Shear behaviour of large-scale rubberized concrete beams reinforced with steel fibres

The present work was conducted to investigate the influence of crumb rubber (CR) with/without steel fibres (SFs) on shear behaviour and cracking of large-scale self-consolidating and vibrated concrete beams with no shear reinforcement. Twelve beams were developed with variables including different replacement levels of fine aggregate volume by CR (0%-35%), SF volume fractions (0%, 0.35%, and 1%), and SF lengths (35 and 60 mm). The fresh and mechanical properties of the developed beams' mixtures were measured, and the performance of the tested beams was evaluated based on cracking behaviour, ultimate shear load, post-diagonal cracking resistance, and toughness. In general, increasing the CR content from 0% to 25% in self-consolidating concrete (SCC) showed a negative impact on their fresh and mechanical properties, ultimate shear load, post-diagonal cracking resistance, and toughness of the tested beams, but showed an improvement in the deformability and self-weight of concrete.
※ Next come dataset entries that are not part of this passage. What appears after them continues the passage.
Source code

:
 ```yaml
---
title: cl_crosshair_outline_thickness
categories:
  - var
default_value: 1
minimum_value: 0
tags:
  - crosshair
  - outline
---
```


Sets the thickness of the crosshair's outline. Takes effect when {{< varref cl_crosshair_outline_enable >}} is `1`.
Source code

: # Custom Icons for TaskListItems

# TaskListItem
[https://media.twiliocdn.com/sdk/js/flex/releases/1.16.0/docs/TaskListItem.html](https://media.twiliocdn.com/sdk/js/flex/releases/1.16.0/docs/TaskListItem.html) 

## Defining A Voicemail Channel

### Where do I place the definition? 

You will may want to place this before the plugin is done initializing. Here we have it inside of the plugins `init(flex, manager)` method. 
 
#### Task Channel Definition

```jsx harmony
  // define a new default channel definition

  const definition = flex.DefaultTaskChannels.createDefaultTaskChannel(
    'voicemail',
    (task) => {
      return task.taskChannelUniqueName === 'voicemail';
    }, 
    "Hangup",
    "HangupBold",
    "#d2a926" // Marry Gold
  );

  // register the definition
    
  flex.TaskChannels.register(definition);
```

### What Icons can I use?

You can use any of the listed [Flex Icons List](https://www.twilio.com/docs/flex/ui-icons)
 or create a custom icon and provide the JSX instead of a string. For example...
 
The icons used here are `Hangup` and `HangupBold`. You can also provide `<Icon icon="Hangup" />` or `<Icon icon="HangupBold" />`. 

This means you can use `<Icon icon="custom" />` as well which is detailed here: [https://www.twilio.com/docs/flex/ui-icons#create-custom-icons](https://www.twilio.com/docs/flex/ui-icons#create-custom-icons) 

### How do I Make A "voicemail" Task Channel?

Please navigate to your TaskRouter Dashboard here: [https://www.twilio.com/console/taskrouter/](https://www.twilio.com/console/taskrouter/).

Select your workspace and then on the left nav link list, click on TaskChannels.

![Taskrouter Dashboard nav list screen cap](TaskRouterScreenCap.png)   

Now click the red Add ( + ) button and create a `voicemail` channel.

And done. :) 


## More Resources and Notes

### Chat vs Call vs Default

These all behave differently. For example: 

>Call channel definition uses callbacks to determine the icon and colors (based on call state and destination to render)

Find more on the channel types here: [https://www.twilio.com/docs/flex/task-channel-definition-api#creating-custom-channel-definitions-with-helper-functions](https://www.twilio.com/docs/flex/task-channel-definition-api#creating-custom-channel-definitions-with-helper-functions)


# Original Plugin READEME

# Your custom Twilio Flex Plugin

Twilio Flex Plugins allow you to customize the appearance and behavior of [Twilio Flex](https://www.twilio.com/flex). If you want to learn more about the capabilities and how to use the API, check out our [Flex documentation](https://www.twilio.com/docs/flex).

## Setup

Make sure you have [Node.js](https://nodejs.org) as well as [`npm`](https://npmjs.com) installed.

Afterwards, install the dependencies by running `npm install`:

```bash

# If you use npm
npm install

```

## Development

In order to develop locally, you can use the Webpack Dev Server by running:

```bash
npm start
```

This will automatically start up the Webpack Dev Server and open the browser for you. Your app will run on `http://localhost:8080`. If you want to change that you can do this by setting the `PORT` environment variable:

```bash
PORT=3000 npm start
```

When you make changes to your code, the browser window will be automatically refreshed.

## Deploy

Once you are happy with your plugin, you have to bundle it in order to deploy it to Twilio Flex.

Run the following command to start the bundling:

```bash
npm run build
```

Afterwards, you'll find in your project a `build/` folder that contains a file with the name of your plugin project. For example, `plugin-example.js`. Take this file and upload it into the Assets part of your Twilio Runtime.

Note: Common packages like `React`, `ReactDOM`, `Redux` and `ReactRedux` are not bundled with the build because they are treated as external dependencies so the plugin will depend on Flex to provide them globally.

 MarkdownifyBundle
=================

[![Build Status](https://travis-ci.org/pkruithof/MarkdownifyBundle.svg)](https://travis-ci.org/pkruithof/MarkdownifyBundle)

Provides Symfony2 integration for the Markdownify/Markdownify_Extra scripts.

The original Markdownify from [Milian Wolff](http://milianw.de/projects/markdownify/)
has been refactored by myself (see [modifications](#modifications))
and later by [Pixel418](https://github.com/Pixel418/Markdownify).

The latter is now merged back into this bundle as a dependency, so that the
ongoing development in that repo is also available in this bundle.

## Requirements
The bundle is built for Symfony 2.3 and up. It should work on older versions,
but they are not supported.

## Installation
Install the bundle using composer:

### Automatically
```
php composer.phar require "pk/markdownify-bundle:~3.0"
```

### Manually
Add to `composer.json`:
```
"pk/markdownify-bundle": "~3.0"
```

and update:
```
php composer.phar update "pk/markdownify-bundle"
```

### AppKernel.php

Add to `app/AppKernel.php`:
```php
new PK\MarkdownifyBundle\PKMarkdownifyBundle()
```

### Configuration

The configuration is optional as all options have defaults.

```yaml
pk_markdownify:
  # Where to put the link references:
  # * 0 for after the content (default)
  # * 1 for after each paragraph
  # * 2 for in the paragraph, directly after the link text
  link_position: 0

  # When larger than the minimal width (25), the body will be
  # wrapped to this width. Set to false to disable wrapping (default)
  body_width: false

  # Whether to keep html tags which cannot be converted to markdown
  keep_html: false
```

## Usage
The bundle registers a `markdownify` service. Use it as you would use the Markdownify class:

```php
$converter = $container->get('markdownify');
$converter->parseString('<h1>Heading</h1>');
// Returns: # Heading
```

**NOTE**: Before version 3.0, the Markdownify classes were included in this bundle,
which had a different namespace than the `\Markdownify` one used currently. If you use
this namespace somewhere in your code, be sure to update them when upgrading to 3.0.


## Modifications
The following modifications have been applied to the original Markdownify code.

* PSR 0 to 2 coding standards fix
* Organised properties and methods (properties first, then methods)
However, optimizing acceptable SCC mixtures with CR and SFs alleviated the reductions in strength that resulted from adding CR and significantly improved the beams' toughness, ductility, and cracking behaviour. Since the challenge to optimize mixtures with high flowability and passing ability was not a factor in developing vibrated mixtures, it was possible to develop vibrated rubberized concrete mixtures with higher percentages of CR and SFs, providing beams with further improvement in ductility, ultimate shear load, deformability, toughness, and with further reduction in self-weight.